Segment Start: Raw data

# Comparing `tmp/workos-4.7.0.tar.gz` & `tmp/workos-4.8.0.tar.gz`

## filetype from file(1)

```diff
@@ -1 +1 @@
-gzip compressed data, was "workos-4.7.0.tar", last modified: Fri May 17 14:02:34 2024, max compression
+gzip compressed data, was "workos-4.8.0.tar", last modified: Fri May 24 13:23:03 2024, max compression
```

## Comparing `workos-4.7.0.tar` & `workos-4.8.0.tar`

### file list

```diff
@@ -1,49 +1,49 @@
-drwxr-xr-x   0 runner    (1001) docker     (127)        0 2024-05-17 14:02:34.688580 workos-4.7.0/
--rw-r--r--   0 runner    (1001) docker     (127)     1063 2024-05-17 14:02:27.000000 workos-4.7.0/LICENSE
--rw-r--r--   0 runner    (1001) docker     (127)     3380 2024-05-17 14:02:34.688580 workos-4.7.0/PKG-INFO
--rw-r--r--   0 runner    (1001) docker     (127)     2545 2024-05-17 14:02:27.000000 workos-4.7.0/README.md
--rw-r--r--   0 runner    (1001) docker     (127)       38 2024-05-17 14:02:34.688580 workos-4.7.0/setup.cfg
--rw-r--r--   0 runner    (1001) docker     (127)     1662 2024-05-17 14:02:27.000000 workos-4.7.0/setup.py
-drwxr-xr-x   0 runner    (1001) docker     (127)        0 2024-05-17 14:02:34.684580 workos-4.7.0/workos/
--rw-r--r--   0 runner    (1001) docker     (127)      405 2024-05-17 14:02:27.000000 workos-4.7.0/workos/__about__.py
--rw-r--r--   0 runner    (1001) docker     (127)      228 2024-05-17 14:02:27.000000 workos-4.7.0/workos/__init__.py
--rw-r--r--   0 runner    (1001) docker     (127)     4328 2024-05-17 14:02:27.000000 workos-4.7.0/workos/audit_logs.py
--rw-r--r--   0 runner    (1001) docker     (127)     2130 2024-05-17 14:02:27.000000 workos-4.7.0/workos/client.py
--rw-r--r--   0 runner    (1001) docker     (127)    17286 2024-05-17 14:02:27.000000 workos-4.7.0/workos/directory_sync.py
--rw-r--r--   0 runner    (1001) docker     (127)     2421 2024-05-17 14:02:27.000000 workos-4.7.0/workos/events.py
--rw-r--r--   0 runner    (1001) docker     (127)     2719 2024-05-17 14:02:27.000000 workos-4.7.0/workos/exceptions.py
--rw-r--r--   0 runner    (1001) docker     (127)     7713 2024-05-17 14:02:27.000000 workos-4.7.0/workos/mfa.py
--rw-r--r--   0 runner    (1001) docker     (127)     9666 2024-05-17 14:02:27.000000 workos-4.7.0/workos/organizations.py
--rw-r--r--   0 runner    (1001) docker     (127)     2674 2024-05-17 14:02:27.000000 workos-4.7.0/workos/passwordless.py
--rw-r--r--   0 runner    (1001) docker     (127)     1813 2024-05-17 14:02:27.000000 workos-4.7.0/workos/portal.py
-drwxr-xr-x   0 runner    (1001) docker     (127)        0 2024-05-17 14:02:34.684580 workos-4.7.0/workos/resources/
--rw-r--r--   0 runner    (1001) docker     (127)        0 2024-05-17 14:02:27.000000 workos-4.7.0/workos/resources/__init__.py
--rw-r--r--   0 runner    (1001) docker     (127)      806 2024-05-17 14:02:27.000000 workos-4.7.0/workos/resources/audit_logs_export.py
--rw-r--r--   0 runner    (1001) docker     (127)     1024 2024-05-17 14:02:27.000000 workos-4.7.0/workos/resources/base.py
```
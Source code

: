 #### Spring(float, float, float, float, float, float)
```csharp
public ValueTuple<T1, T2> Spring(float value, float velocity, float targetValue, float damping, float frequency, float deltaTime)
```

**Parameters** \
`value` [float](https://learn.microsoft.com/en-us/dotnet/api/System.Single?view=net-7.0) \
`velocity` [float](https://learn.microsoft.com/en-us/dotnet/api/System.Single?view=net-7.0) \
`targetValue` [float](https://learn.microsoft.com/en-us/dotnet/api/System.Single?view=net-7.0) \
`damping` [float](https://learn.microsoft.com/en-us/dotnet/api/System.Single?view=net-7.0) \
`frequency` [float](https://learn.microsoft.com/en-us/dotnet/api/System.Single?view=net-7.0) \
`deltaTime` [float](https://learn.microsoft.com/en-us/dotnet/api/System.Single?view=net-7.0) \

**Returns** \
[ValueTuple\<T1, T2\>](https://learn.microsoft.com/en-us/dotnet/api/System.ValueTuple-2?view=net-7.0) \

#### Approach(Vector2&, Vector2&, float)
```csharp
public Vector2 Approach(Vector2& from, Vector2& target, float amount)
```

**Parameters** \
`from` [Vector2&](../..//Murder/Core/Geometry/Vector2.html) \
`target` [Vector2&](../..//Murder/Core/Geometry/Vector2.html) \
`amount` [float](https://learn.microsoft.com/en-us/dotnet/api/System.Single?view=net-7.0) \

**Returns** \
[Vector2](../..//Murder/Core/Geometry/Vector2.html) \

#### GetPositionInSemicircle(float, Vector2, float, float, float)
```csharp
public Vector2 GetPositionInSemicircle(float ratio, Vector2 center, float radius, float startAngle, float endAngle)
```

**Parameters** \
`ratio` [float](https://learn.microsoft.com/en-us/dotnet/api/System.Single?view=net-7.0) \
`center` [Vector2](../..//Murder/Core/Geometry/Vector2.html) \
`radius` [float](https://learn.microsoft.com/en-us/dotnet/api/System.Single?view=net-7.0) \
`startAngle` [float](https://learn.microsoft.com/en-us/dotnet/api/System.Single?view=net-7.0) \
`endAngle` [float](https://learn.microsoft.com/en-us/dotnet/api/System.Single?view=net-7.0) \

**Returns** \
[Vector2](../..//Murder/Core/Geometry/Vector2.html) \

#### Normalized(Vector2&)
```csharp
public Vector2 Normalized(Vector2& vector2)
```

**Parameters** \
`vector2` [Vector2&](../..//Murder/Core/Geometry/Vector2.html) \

Segment End: Raw data
Segment Start: Raw data

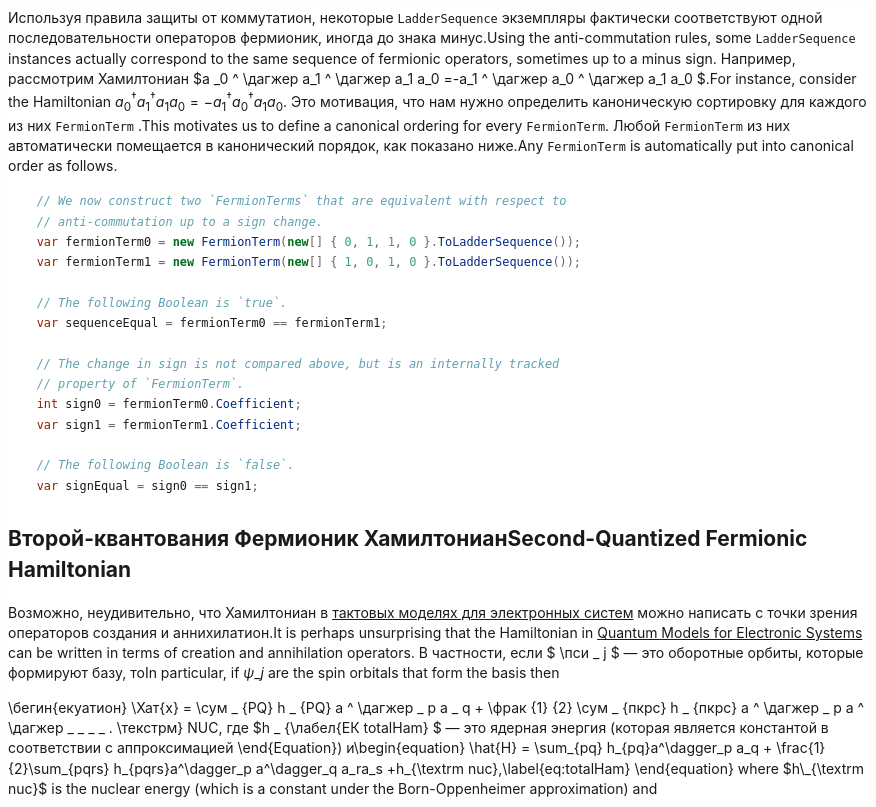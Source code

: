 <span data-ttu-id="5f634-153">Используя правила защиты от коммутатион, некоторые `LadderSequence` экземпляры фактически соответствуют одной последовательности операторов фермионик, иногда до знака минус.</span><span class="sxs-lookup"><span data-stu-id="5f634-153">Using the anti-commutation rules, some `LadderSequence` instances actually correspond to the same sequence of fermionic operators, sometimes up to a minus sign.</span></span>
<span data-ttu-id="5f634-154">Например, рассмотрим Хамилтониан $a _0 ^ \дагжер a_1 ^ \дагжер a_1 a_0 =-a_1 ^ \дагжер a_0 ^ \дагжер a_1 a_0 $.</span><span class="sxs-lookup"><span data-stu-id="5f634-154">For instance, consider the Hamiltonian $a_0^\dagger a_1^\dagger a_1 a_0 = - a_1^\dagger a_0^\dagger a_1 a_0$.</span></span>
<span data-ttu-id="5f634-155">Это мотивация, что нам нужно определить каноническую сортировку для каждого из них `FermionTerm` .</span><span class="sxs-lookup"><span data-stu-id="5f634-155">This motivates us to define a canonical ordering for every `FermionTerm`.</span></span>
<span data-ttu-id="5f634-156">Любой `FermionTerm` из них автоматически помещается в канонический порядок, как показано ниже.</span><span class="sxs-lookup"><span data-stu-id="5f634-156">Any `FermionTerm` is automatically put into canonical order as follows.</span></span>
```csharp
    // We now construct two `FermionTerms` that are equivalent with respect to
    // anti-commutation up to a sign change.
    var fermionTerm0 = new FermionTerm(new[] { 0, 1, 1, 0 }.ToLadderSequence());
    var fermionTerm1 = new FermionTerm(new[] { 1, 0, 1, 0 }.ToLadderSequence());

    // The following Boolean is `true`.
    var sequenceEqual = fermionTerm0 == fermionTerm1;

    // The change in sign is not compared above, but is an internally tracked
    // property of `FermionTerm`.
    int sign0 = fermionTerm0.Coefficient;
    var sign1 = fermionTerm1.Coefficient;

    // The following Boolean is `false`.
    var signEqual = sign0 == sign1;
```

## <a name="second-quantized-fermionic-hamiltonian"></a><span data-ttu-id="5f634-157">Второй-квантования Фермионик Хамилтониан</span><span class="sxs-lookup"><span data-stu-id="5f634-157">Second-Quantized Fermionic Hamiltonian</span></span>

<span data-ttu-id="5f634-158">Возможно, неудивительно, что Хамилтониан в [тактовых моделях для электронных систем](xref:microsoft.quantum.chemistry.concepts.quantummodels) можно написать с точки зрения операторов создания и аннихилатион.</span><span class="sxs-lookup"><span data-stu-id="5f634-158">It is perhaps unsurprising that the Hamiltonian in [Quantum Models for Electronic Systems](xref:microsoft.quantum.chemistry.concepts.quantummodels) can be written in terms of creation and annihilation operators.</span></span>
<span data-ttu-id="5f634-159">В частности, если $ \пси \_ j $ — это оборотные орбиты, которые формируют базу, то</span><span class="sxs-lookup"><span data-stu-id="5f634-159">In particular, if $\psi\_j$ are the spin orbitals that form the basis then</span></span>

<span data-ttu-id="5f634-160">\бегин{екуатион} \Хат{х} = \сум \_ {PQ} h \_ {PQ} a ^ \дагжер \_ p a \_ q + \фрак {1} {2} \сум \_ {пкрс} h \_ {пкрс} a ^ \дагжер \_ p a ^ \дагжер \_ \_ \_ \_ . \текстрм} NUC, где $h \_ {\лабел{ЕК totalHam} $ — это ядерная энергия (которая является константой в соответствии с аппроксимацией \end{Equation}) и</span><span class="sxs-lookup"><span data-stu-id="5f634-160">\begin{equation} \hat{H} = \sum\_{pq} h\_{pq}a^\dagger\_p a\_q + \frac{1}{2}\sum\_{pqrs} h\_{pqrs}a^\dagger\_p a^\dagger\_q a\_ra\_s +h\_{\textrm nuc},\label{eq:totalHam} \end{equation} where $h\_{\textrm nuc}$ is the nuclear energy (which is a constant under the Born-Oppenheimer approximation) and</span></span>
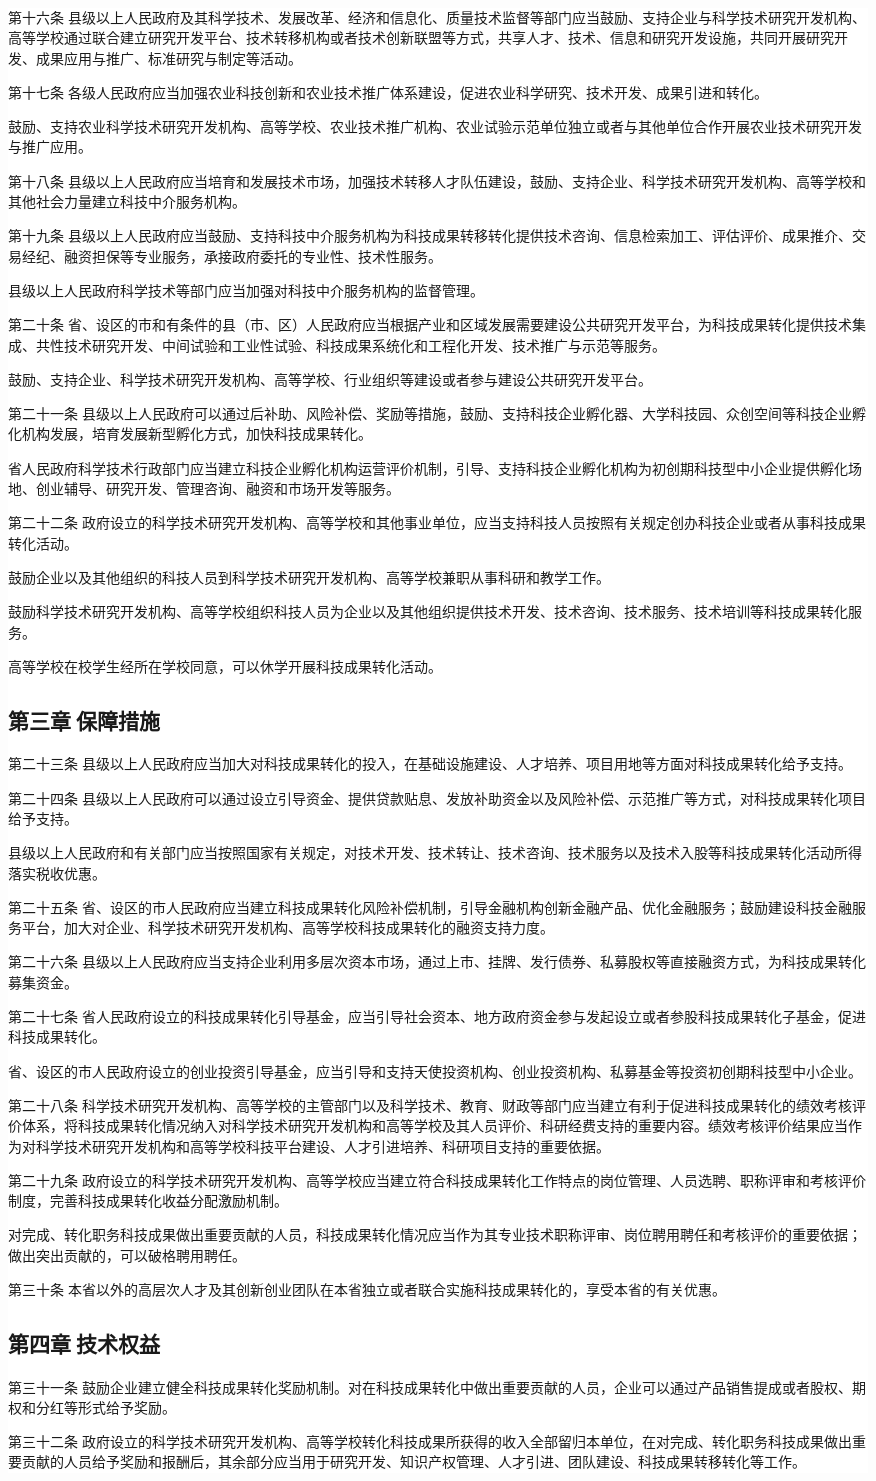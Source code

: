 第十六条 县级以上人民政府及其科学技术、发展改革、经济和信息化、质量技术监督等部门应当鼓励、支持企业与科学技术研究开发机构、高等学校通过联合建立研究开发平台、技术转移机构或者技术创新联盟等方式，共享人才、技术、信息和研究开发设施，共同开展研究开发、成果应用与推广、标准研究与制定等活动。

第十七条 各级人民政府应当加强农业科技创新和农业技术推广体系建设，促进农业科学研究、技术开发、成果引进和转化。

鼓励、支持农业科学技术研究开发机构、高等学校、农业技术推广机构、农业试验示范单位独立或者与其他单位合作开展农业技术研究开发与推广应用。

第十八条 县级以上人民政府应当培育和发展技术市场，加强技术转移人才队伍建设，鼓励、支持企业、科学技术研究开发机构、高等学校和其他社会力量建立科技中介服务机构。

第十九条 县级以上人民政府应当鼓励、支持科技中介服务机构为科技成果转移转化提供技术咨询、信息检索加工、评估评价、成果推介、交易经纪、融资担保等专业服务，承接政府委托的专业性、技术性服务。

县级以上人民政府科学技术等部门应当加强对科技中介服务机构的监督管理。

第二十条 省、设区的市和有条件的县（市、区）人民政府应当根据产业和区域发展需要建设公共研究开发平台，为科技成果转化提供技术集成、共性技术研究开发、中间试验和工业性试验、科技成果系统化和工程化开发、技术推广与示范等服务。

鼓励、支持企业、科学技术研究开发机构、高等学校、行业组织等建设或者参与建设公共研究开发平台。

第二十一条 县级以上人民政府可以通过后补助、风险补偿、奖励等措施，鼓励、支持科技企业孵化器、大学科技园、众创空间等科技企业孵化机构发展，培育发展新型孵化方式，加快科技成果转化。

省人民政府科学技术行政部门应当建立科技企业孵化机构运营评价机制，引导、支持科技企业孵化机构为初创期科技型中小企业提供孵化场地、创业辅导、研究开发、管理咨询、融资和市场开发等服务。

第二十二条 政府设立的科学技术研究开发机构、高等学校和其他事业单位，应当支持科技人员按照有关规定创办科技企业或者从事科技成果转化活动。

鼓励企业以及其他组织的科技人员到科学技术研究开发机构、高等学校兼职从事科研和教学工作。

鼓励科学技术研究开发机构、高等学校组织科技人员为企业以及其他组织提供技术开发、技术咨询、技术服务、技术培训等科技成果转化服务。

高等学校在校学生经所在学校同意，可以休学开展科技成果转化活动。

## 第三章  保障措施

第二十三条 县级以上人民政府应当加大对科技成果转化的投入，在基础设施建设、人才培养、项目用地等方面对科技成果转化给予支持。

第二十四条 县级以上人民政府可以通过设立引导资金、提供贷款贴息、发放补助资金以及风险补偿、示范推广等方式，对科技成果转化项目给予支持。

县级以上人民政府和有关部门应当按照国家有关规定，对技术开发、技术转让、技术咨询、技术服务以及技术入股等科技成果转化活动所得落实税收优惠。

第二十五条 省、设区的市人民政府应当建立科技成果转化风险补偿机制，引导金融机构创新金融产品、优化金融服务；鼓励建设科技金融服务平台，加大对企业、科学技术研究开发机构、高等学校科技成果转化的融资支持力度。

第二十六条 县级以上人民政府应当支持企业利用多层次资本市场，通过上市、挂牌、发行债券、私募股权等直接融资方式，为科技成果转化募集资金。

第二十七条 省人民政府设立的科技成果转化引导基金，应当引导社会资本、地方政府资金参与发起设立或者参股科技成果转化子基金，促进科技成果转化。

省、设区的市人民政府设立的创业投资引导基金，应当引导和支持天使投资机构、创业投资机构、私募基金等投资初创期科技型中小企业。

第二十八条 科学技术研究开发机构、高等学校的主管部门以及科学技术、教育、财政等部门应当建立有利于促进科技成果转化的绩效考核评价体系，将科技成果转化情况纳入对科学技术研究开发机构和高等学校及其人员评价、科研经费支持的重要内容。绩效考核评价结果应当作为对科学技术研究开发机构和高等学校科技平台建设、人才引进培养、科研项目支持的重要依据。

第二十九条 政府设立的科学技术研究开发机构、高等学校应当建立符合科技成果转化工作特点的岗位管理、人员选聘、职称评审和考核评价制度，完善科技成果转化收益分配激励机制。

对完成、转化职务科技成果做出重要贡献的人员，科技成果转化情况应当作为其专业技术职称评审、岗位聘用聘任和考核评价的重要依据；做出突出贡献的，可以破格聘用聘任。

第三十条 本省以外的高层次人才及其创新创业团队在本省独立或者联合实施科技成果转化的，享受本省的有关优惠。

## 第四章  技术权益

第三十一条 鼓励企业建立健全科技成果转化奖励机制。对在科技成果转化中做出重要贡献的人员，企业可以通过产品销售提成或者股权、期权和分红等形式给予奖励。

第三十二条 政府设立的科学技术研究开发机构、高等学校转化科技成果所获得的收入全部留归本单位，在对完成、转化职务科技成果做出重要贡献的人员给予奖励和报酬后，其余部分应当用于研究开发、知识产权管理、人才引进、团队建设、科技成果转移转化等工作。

Segment End: Raw data

What you have to do -> Output exactly the stretch of the listing that begins at the line containing "Born-Oppenheimer approximation) and</span></span>" and ends at the line containing "县级以上人民政府和有关部门应", both kept. Omit pictures and everything else.

Task answer ->
<span data-ttu-id="5f634-160">\бегин{екуатион} \Хат{х} = \сум \_ {PQ} h \_ {PQ} a ^ \дагжер \_ p a \_ q + \фрак {1} {2} \сум \_ {пкрс} h \_ {пкрс} a ^ \дагжер \_ p a ^ \дагжер \_ \_ \_ \_ . \текстрм} NUC, где $h \_ {\лабел{ЕК totalHam} $ — это ядерная энергия (которая является константой в соответствии с аппроксимацией \end{Equation}) и</span><span class="sxs-lookup"><span data-stu-id="5f634-160">\begin{equation} \hat{H} = \sum\_{pq} h\_{pq}a^\dagger\_p a\_q + \frac{1}{2}\sum\_{pqrs} h\_{pqrs}a^\dagger\_p a^\dagger\_q a\_ra\_s +h\_{\textrm nuc},\label{eq:totalHam} \end{equation} where $h\_{\textrm nuc}$ is the nuclear energy (which is a constant under the Born-Oppenheimer approximation) and</span></span>
Source code

: 第十六条 县级以上人民政府及其科学技术、发展改革、经济和信息化、质量技术监督等部门应当鼓励、支持企业与科学技术研究开发机构、高等学校通过联合建立研究开发平台、技术转移机构或者技术创新联盟等方式，共享人才、技术、信息和研究开发设施，共同开展研究开发、成果应用与推广、标准研究与制定等活动。

第十七条 各级人民政府应当加强农业科技创新和农业技术推广体系建设，促进农业科学研究、技术开发、成果引进和转化。

鼓励、支持农业科学技术研究开发机构、高等学校、农业技术推广机构、农业试验示范单位独立或者与其他单位合作开展农业技术研究开发与推广应用。

第十八条 县级以上人民政府应当培育和发展技术市场，加强技术转移人才队伍建设，鼓励、支持企业、科学技术研究开发机构、高等学校和其他社会力量建立科技中介服务机构。

第十九条 县级以上人民政府应当鼓励、支持科技中介服务机构为科技成果转移转化提供技术咨询、信息检索加工、评估评价、成果推介、交易经纪、融资担保等专业服务，承接政府委托的专业性、技术性服务。

县级以上人民政府科学技术等部门应当加强对科技中介服务机构的监督管理。

第二十条 省、设区的市和有条件的县（市、区）人民政府应当根据产业和区域发展需要建设公共研究开发平台，为科技成果转化提供技术集成、共性技术研究开发、中间试验和工业性试验、科技成果系统化和工程化开发、技术推广与示范等服务。

鼓励、支持企业、科学技术研究开发机构、高等学校、行业组织等建设或者参与建设公共研究开发平台。

第二十一条 县级以上人民政府可以通过后补助、风险补偿、奖励等措施，鼓励、支持科技企业孵化器、大学科技园、众创空间等科技企业孵化机构发展，培育发展新型孵化方式，加快科技成果转化。

省人民政府科学技术行政部门应当建立科技企业孵化机构运营评价机制，引导、支持科技企业孵化机构为初创期科技型中小企业提供孵化场地、创业辅导、研究开发、管理咨询、融资和市场开发等服务。

第二十二条 政府设立的科学技术研究开发机构、高等学校和其他事业单位，应当支持科技人员按照有关规定创办科技企业或者从事科技成果转化活动。

鼓励企业以及其他组织的科技人员到科学技术研究开发机构、高等学校兼职从事科研和教学工作。

鼓励科学技术研究开发机构、高等学校组织科技人员为企业以及其他组织提供技术开发、技术咨询、技术服务、技术培训等科技成果转化服务。

高等学校在校学生经所在学校同意，可以休学开展科技成果转化活动。

## 第三章  保障措施

第二十三条 县级以上人民政府应当加大对科技成果转化的投入，在基础设施建设、人才培养、项目用地等方面对科技成果转化给予支持。

第二十四条 县级以上人民政府可以通过设立引导资金、提供贷款贴息、发放补助资金以及风险补偿、示范推广等方式，对科技成果转化项目给予支持。

县级以上人民政府和有关部门应当按照国家有关规定，对技术开发、技术转让、技术咨询、技术服务以及技术入股等科技成果转化活动所得落实税收优惠。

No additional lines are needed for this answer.